A sessão de ontem do Conselho de Planejamento Territorial e Urbano (Conplan) destinada a analisar as alterações do grupo técnico de revisão do Plano de Preservação do Conjunto Urbanístico de Brasília (PPCub) foi uma verdadeira prova de resistência aos conselheiros e à população que quis acompanhar os trabalhos. Todas as mudanças do grupo ao texto original da proposta, que contém 247 artigos, foram lidas e, ao fim, cerca de 50 pontos destacados para a análise e votação durante a reunião de hoje, marcada para as 9h. O conteúdo das planilhas e dos mapas anexados ao projeto, que contém significativas alterações do uso do solo no polígono tombado da capital, permanece uma incógnita, no entanto. Uma câmara temática de integrantes do Conplan deverá ser formada para analisar especificamente esses documentos, apesar de ainda não haver consenso sobre grande parte do texto do projeto de lei. O restante da proposta foi aprovado por 21 dos 26 votos do conselho.

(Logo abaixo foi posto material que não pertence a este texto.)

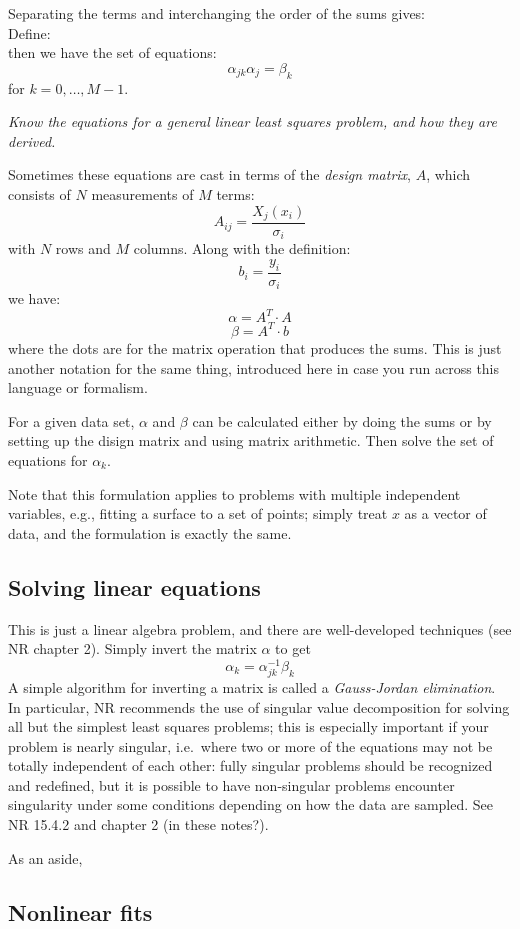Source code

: \documentclass[12pt]{article}
\begin{document}
Separating the terms and interchanging the order of the sums gives:
$$ $$
Define:
$$ $$
$$ $$
then we have the set of equations:
$$ \alpha_{jk}\alpha_{j} = \beta_{k} $$
for $k=0,\ldots,M-1$.

\colorbox{hl}{\parbox{0.9\textwidth}
{\emph{Know the equations for a general linear least squares
problem, and how they are derived.}}}

Sometimes these equations are cast in terms of the \emph{design matrix},
$A$, which consists of $N$ measurements of $M$ terms:
$$ A_{ij} = \frac{X_j(x_i)}{\sigma_i}  $$
with $N$ rows and $M$ columns. Along with the definition:
$$ b_i = \frac{y_i}{\sigma_i} $$
we have:
$$ \alpha = A^T \cdot A $$
$$ \beta = A^T \cdot b $$
where the dots are for the matrix operation that produces the sums.
This is just another notation for the same thing, introduced here in
case you run across this language or formalism.

For a given data set, $\alpha$ and $\beta$ can be calculated either
by doing the sums or by setting up the disign matrix and using matrix
arithmetic. Then solve the set of equations for $\alpha_k$.

Note that this formulation applies to problems with multiple
independent variables, e.g., fitting a surface to a set of points;
simply treat $x$ as a vector of data, and the formulation is exactly
the same.

\subsection{Solving linear equations}

This is just a linear algebra problem, and there are well-developed
techniques (see NR chapter 2). Simply invert the matrix $\alpha$
to get
$$ \alpha_k = \alpha_{jk}^{-1}\beta_k $$
A simple algorithm for inverting a matrix is called a
\emph{Gauss-Jordan elimination}. In particular, NR recommends
the use of singular value decomposition for solving all but the
simplest least squares problems; this is especially important if
your problem is nearly singular, i.e.\ where two or more of the
equations may not be totally independent of each other:
fully singular problems should be recognized and redefined,
but it is possible to have non-singular problems encounter
singularity under some conditions depending on how the data are
sampled. See NR 15.4.2 and chapter 2 (in these notes?).

As an aside,

\subsection{Nonlinear fits}
\end{document}
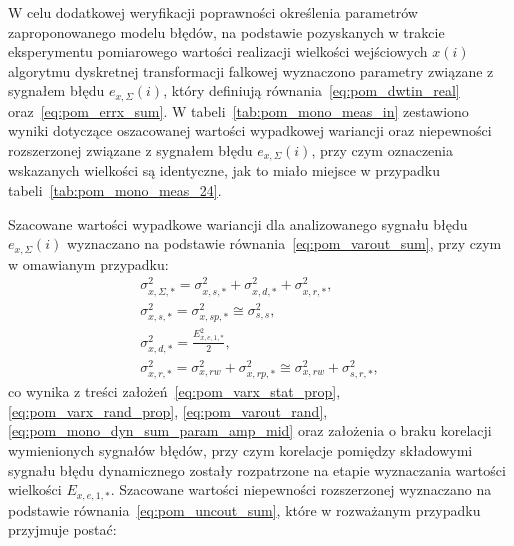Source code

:W celu dodatkowej weryfikacji poprawności określenia parametrów zaproponowanego modelu błędów, na podstawie pozyskanych w trakcie eksperymentu pomiarowego wartości realizacji wielkości wejściowych $x(i)$ algorytmu dyskretnej transformacji falkowej wyznaczono parametry związane z sygnałem błędu $e_{x,\Sigma}(i)$, który definiują równania~\eqref{eq:pom_dwtin_real} oraz~\eqref{eq:pom_errx_sum}. W tabeli~\ref{tab:pom_mono_meas_in} zestawiono wyniki dotyczące oszacowanej wartości wypadkowej wariancji oraz niepewności rozszerzonej związane z sygnałem błędu $e_{x,\Sigma}(i)$, przy czym oznaczenia wskazanych wielkości są identyczne, jak to miało miejsce w przypadku tabeli~\ref{tab:pom_mono_meas_24}.

Szacowane wartości wypadkowe wariancji dla analizowanego sygnału błędu $e_{x,\Sigma}(i)$ wyznaczano na podstawie równania~\eqref{eq:pom_varout_sum}, przy czym w omawianym przypadku:
\begin{gather}
\sigma_{x,\Sigma,*}^{2} = \sigma_{x,s,*}^{2} + \sigma_{x,d,*}^{2} + \sigma_{x,r,*}^{2} \label{eq:pom_varx_sum_all}, \\
\sigma_{x,s,*}^{2} = \sigma_{x,sp,*}^{2} \cong \sigma_{s,s}^{2} \label{eq:pom_varx_sum_stat}, \\
\sigma_{x,d,*}^{2} = \frac{E_{x,e,1,*}^{2}}{2} \label{eq:pom_varx_sum_dyn}, \\
\sigma_{x,r,*}^{2} = \sigma_{x,rw}^{2} + \sigma_{x,rp,*}^{2} \cong \sigma_{x,rw}^{2} + \sigma_{s,r,*}^{2} \label{eq:pom_varx_sum_rand},
\end{gather}
co wynika z treści założeń~\eqref{eq:pom_varx_stat_prop}, \eqref{eq:pom_varx_rand_prop}, \eqref{eq:pom_varout_rand}, \eqref{eq:pom_mono_dyn_sum_param_amp_mid} oraz założenia o braku korelacji wymienionych sygnałów błędów, przy czym korelacje pomiędzy składowymi sygnału błędu dynamicznego zostały rozpatrzone na etapie wyznaczania wartości wielkości $E_{x,e,1,*}$. Szacowane wartości niepewności rozszerzonej wyznaczano na podstawie równania~\eqref{eq:pom_uncout_sum}, które w rozważanym przypadku przyjmuje postać:
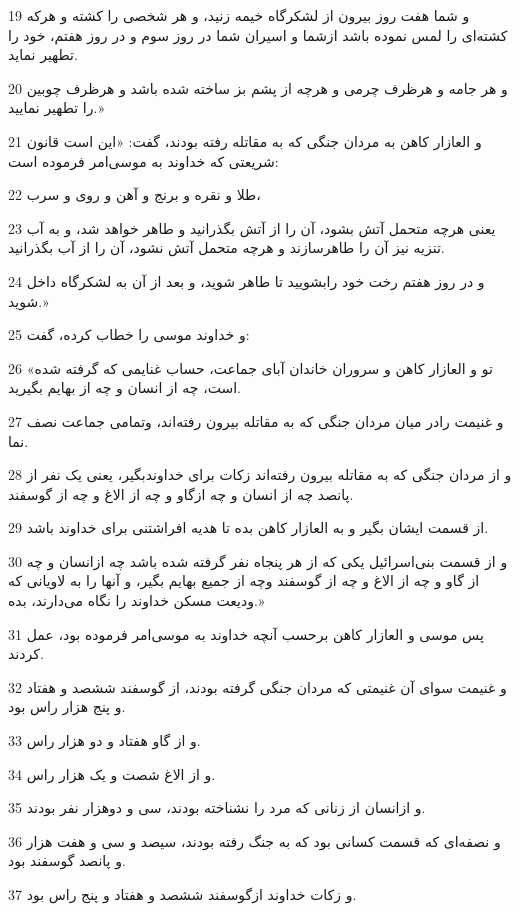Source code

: \par 19 و شما هفت روز بیرون از لشکرگاه خیمه زنید، و هر شخصی را کشته و هر‌که کشته‌ای را لمس نموده باشد ازشما و اسیران شما در روز سوم و در روز هفتم، خود را تطهیر نماید.
\par 20 و هر جامه و هرظرف چرمی و هر‌چه از پشم بز ساخته شده باشد و هرظرف چوبین را تطهیر نمایید.»
\par 21 و العازار کاهن به مردان جنگی که به مقاتله رفته بودند، گفت: «این است قانون شریعتی که خداوند به موسی‌امر فرموده است:
\par 22 طلا و نقره و برنج و آهن و روی و سرب،
\par 23 یعنی هر‌چه متحمل آتش بشود، آن را از آتش بگذرانید و طاهر خواهد شد، و به آب تنزیه نیز آن را طاهرسازند و هر‌چه متحمل آتش نشود، آن را از آب بگذرانید.
\par 24 و در روز هفتم رخت خود رابشویید تا طاهر شوید، و بعد از آن به لشکرگاه داخل شوید.»
\par 25 و خداوند موسی را خطاب کرده، گفت:
\par 26 «تو و العازار کاهن و سروران خاندان آبای جماعت، حساب غنایمی که گرفته شده است، چه از انسان و چه از بهایم بگیرید.
\par 27 و غنیمت رادر میان مردان جنگی که به مقاتله بیرون رفته‌اند، وتمامی جماعت نصف نما.
\par 28 و از مردان جنگی که به مقاتله بیرون رفته‌اند زکات برای خداوندبگیر، یعنی یک نفر از پانصد چه از انسان و چه ازگاو و چه از الاغ و چه از گوسفند.
\par 29 از قسمت ایشان بگیر و به العازار کاهن بده تا هدیه افراشتنی برای خداوند باشد.
\par 30 و از قسمت بنی‌اسرائیل یکی که از هر پنجاه نفر گرفته شده باشد چه ازانسان و چه از گاو و چه از الاغ و چه از گوسفند وچه از جمیع بهایم بگیر، و آنها را به لاویانی که ودیعت مسکن خداوند را نگاه می‌دارند، بده.»
\par 31 پس موسی و العازار کاهن برحسب آنچه خداوند به موسی‌امر فرموده بود، عمل کردند.
\par 32 و غنیمت سوای آن غنیمتی که مردان جنگی گرفته بودند، از گوسفند ششصد و هفتاد و پنج هزار راس بود.
\par 33 و از گاو هفتاد و دو هزار راس. 
\par 34 و از الاغ شصت و یک هزار راس.
\par 35 و ازانسان از زنانی که مرد را نشناخته بودند، سی و دوهزار نفر بودند.
\par 36 و نصفه‌ای که قسمت کسانی بود که به جنگ رفته بودند، سیصد و سی و هفت هزار و پانصد گوسفند بود.
\par 37 و زکات خداوند ازگوسفند ششصد و هفتاد و پنج راس بود.
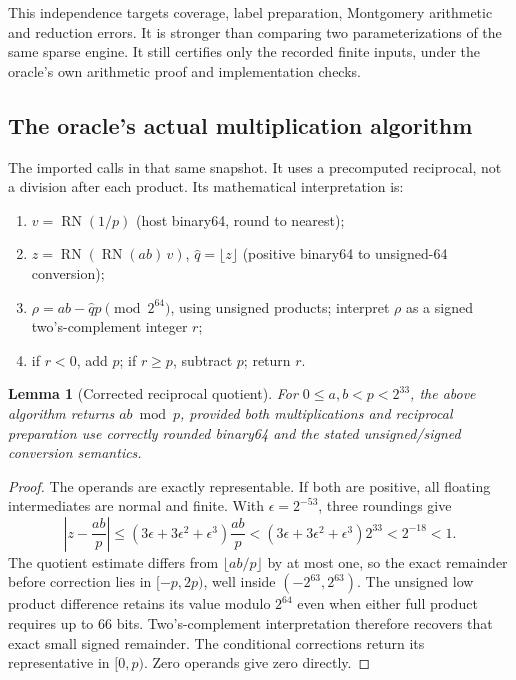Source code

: \documentclass[11pt]{article}
\newtheorem{lemma}[theorem]{Lemma}
\theoremstyle{definition}\newtheorem{remark}[theorem]{Remark}
\begin{document}
This independence targets coverage, label preparation, Montgomery arithmetic
and reduction errors. It is stronger than comparing two parameterizations
of the same sparse engine. It still certifies only the recorded finite
inputs, under the oracle's own arithmetic proof and implementation checks.

\subsection{The oracle's actual multiplication algorithm}\label{sec:oracle}
The imported 
calls  in that same snapshot.
It uses a precomputed reciprocal,
not a division after each product. Its mathematical interpretation is:
\begin{enumerate}
\setlength{\itemsep}{0pt}
\item $v=\operatorname{RN}(1/p)$ (host binary64, round to nearest);
\item $z=\operatorname{RN}(\operatorname{RN}(a b)\,v)$,
$\widehat q=\lfloor z\rfloor$ (positive binary64 to unsigned-64 conversion);
\item $\rho=ab-\widehat q p\pmod {2^{64}}$, using unsigned products;
interpret $\rho$ as a signed two's-complement integer $r$;
\item if $r<0$, add $p$; if $r\ge p$, subtract $p$; return $r$.
\end{enumerate}
\begin{lemma}[Corrected reciprocal quotient]\label{lem:oracle}
For $0\le a,b<p<2^{33}$, the above algorithm returns $ab\bmod p$,
provided both multiplications and reciprocal preparation use correctly
rounded binary64 and the stated unsigned/signed conversion semantics.
\end{lemma}
\begin{proof}
The operands are exactly representable. If both are positive, all
floating intermediates are normal and finite. With $\epsilon=2^{-53}$,
three roundings give
\[
 \left|z-\frac{ab}{p}\right|
 \le (3\epsilon+3\epsilon^2+\epsilon^3)\frac{ab}{p}
 <(3\epsilon+3\epsilon^2+\epsilon^3)2^{33}<2^{-18}<1.
\]
The quotient estimate differs from $\lfloor ab/p\rfloor$ by at most one,
so the exact remainder before correction lies in $[-p,2p)$, well inside
$(-2^{63},2^{63})$. The unsigned low product difference retains its value
modulo $2^{64}$ even when either full product requires up to 66 bits.
Two's-complement interpretation therefore recovers that exact small
signed remainder. The conditional corrections return its representative
in $[0,p)$. Zero operands give zero directly.
\end{proof}
\end{document}
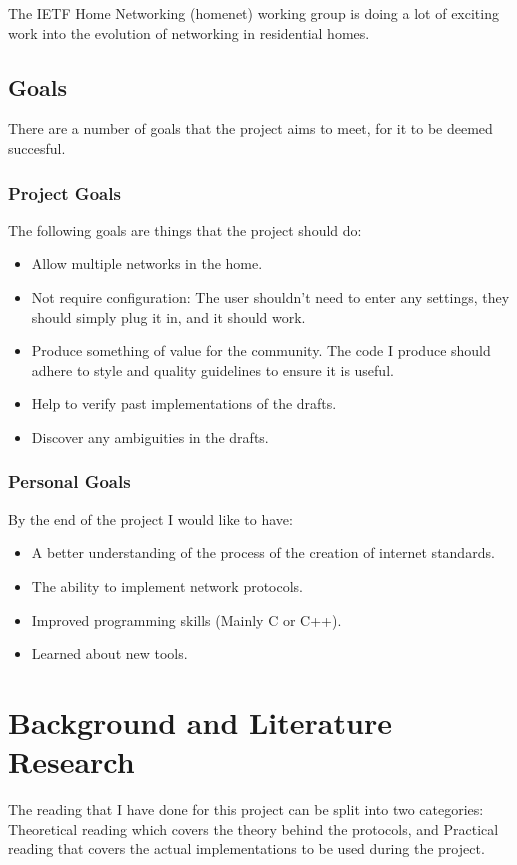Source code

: \documentclass[12pt]{report}
\begin{document}
The IETF Home Networking (homenet) working group is doing a lot of exciting work
into the evolution of networking in residential homes. 

\section{Goals}

There are a number of goals that the project aims to meet, for it to be deemed
succesful.

\subsection{Project Goals }
The following goals are things that the project should do:

\begin{itemize}
	\item Allow multiple networks in the home. 
	\item Not require configuration: The user shouldn't need to enter any 
	settings, they should simply plug it in, and it should  work.
	\item Produce something of value for the community. The code I produce  
	should adhere to style and quality guidelines to ensure it is useful.
	\item Help to verify past implementations of the drafts.
	\item Discover any ambiguities in the drafts.
\end{itemize}

\subsection{Personal Goals}
By the end of the project I would like to have:

\begin{itemize}
	\item A better understanding of the process of the creation of internet
	standards.
	\item The ability to implement network protocols. 
	\item Improved programming skills (Mainly C or C++).
	\item Learned about new tools.
\end{itemize}

\chapter{Background and Literature Research}
The reading that I have done for this project can be split into two categories:
Theoretical reading which covers the theory behind the protocols, and Practical 
reading that covers the actual implementations to be used during the project.
\end{document}
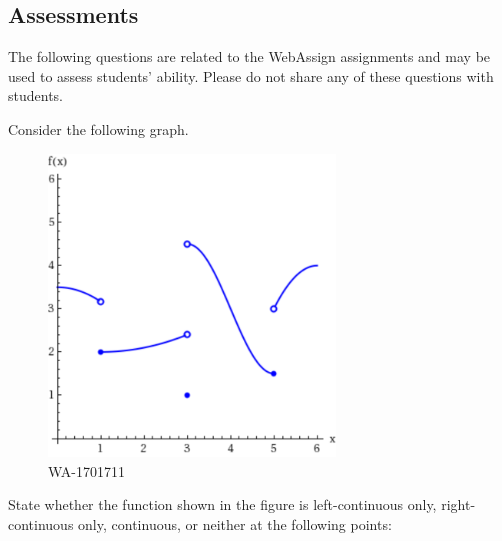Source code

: \documentclass[12pt,addpoints, answers, fleqn]{exam}
\begin{document}
\begin{teacher}
\subsection{Assessments}
The following questions are related to the WebAssign assignments and may be used to assess students' ability. Please do not share any of these questions with students.
\begin{questions}		
\question 	%

Consider the following graph.
\begin{figure}[htbp] %
   \centering
   \includegraphics[width=3in]{./graphics/1701711.pdf} 
   \caption{WA-1701711}
   \label{fig:1701711}
\end{figure}

\begin{solution}
\end{solution}

State whether the function shown in the figure is left-continuous only, right-continuous only, continuous, or neither at the following points:


\end{questions}
\end{teacher}
\end{document}
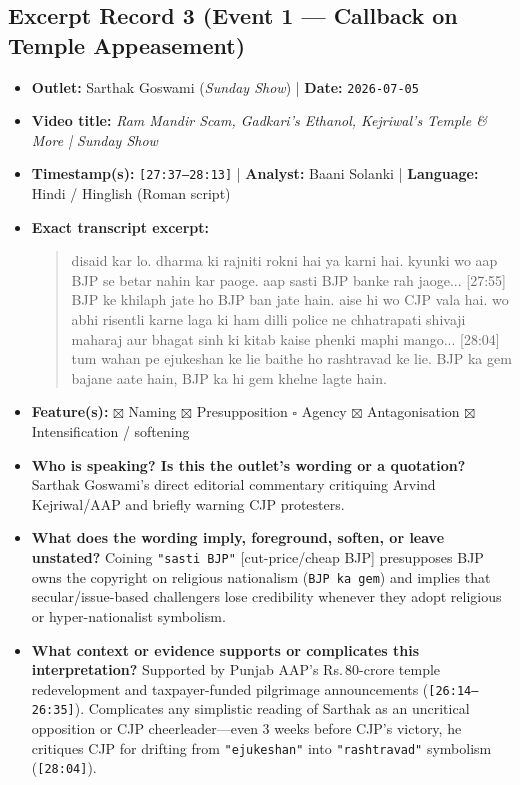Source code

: \documentclass[10pt,a4paper]{article}
\begin{document}
\subsection*{Excerpt Record 3 (Event 1 --- Callback on Temple Appeasement)}
\begin{itemize}[leftmargin=1.5em, itemsep=3pt, topsep=4pt]
  \item \textbf{Outlet:} Sarthak Goswami (\textit{Sunday Show}) | \textbf{Date:} \texttt{2026-07-05}
  \item \textbf{Video title:} \textit{Ram Mandir Scam, Gadkari's Ethanol, Kejriwal's Temple \& More | Sunday Show}
  \item \textbf{Timestamp(s):} \texttt{[27:37--28:13]} | \textbf{Analyst:} Baani Solanki | \textbf{Language:} Hindi / Hinglish (Roman script)
  \item \textbf{Exact transcript excerpt:}
    \begin{quote}\small\ttfamily [27:37] disaid kar lo. dharma ki rajniti rokni hai ya karni hai. kyunki wo aap BJP se betar nahin kar paoge. aap sasti BJP banke rah jaoge... [27:55] BJP ke khilaph jate ho BJP ban jate hain. aise hi wo CJP vala hai. wo abhi risentli karne laga ki ham dilli police ne chhatrapati shivaji maharaj aur bhagat sinh ki kitab kaise phenki maphi mango... [28:04] tum wahan pe ejukeshan ke lie baithe ho rashtravad ke lie. BJP ka gem bajane aate hain, BJP ka hi gem khelne lagte hain.\end{quote}
  \item \textbf{Feature(s):} $\boxtimes$ Naming $\boxtimes$ Presupposition $\square$ Agency $\boxtimes$ Antagonisation $\boxtimes$ Intensification / softening
  \item \textbf{Who is speaking? Is this the outlet's wording or a quotation?} Sarthak Goswami's direct editorial commentary critiquing Arvind Kejriwal/AAP and briefly warning CJP protesters.
  \item \textbf{What does the wording imply, foreground, soften, or leave unstated?} Coining \texttt{"sasti BJP"} [cut-price/cheap BJP] presupposes BJP owns the copyright on religious nationalism (\texttt{BJP ka gem}) and implies that secular/issue-based challengers lose credibility whenever they adopt religious or hyper-nationalist symbolism.
  \item \textbf{What context or evidence supports or complicates this interpretation?} Supported by Punjab AAP's Rs.\,80-crore temple redevelopment and taxpayer-funded pilgrimage announcements (\texttt{[26:14--26:35]}). Complicates any simplistic reading of Sarthak as an uncritical opposition or CJP cheerleader---even 3 weeks before CJP's victory, he critiques CJP for drifting from \texttt{"ejukeshan"} into \texttt{"rashtravad"} symbolism (\texttt{[28:04]}).

\end{itemize}
\end{document}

A reunião, marcada para as 9h, teve início com contornos dramáticos. Até a abertura da sessão, nenhum cidadão pôde entrar no pequeno auditório destinado para os debates, na sede da Secretaria de Habitação, Regularização e Desenvolvimento Urbano (Sedhab), no Setor Comercial Sul. Foi somente com a autorização expressa do secretário, Geraldo Magela, após contagem do número de cadeiras vagas no recinto, que a população foi autorizada a entrar. Isso, porém, não acalmou os ânimos de parte do público. As seccionais do Instituto de Arquitetos do Brasil (IAB-DF), do Conselho de Arquitetura e Urbanismo (CAU-DF), do Conselho Regional de Engenharia e Arquitetura (Crea-DF), além da Universidade de Brasília (UnB) e da ONG Rodas da Paz foram contrárias à votação do PPCub na sessão de ontem.

Colcha de retalhos

As cinco instituições argumentaram que o grupo de trabalho formado para revisar o projeto de lei — com representantes da Câmara Legislativa (CLDF), do Instituto Histórico e Geográfico do Distrito Federal (IHGDF), do Instituto do Patrimônio Histórico e Artístico Nacional (Iphan), da Sedhab, do IAB-DF e da UnB — ainda não havia finalizado a análise do documento. O representante da UnB, professor Benny Schvarsberg, pediu a retirada do PPCub da Câmara e sua posterior reapresentação com todos os ajustes consolidados. Além disso, destacou a necessidade de mais audiências públicas — uma vez que o projeto foi alterado — e a ampliação do tempo para votação. “Em 10 dias, creio, conseguiríamos finalizar toda a análise e promover uma votação coesa, sem essa colcha de retalhos que o governo pretende aprovar. Como está, não é possível avançar nem chegarmos a um texto coerente e duradouro”, defendeu. A moção, no entanto, foi rejeitada pela maioria.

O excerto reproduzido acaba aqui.